WHAT YOU NEED TO DO - Output the line with "设$\forall b >" and every line below it until the listing ends, exactly as written and with nothing added.

** Opening DATASET block **

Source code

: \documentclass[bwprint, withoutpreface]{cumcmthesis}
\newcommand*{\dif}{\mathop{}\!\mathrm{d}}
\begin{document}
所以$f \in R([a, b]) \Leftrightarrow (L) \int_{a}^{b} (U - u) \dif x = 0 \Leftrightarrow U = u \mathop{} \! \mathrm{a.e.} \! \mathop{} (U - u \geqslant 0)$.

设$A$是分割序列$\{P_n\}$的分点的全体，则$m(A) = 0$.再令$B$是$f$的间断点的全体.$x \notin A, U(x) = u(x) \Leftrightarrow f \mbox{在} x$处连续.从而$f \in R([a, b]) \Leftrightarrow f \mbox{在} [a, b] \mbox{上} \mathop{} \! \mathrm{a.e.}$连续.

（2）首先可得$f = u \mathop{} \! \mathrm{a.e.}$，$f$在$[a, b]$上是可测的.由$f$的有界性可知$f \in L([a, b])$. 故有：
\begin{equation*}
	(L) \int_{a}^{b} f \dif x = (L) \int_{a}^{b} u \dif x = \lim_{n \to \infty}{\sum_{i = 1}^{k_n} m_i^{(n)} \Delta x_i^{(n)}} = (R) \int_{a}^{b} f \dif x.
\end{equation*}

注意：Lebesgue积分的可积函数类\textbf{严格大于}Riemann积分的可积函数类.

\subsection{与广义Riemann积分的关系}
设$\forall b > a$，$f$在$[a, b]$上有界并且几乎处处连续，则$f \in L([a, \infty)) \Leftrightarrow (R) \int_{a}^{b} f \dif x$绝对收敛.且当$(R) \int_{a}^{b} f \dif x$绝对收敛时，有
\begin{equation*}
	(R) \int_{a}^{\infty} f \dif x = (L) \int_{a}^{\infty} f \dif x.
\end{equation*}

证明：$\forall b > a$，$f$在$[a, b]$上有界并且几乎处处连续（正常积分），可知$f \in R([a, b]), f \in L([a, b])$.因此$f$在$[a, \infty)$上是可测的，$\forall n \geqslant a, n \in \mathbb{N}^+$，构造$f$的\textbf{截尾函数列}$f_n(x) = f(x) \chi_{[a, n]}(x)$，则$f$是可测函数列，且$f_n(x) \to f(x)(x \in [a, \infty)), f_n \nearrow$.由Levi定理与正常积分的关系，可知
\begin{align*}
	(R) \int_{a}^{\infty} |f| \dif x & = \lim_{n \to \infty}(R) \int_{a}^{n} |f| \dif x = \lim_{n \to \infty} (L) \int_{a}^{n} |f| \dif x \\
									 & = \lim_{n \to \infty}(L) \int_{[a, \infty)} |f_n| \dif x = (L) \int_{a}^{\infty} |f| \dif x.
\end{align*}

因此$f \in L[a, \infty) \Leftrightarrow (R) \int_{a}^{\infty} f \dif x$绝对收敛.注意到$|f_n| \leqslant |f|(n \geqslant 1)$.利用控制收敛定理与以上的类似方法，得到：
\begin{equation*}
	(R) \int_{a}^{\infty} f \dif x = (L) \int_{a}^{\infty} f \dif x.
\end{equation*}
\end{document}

** Closing DATASET block **

EXERCISE RESPONSE -
设$\forall b > a$，$f$在$[a, b]$上有界并且几乎处处连续，则$f \in L([a, \infty)) \Leftrightarrow (R) \int_{a}^{b} f \dif x$绝对收敛.且当$(R) \int_{a}^{b} f \dif x$绝对收敛时，有
\begin{equation*}
	(R) \int_{a}^{\infty} f \dif x = (L) \int_{a}^{\infty} f \dif x.
\end{equation*}

证明：$\forall b > a$，$f$在$[a, b]$上有界并且几乎处处连续（正常积分），可知$f \in R([a, b]), f \in L([a, b])$.因此$f$在$[a, \infty)$上是可测的，$\forall n \geqslant a, n \in \mathbb{N}^+$，构造$f$的\textbf{截尾函数列}$f_n(x) = f(x) \chi_{[a, n]}(x)$，则$f$是可测函数列，且$f_n(x) \to f(x)(x \in [a, \infty)), f_n \nearrow$.由Levi定理与正常积分的关系，可知
\begin{align*}
	(R) \int_{a}^{\infty} |f| \dif x & = \lim_{n \to \infty}(R) \int_{a}^{n} |f| \dif x = \lim_{n \to \infty} (L) \int_{a}^{n} |f| \dif x \\
									 & = \lim_{n \to \infty}(L) \int_{[a, \infty)} |f_n| \dif x = (L) \int_{a}^{\infty} |f| \dif x.
\end{align*}

因此$f \in L[a, \infty) \Leftrightarrow (R) \int_{a}^{\infty} f \dif x$绝对收敛.注意到$|f_n| \leqslant |f|(n \geqslant 1)$.利用控制收敛定理与以上的类似方法，得到：
\begin{equation*}
	(R) \int_{a}^{\infty} f \dif x = (L) \int_{a}^{\infty} f \dif x.
\end{equation*}
\end{document}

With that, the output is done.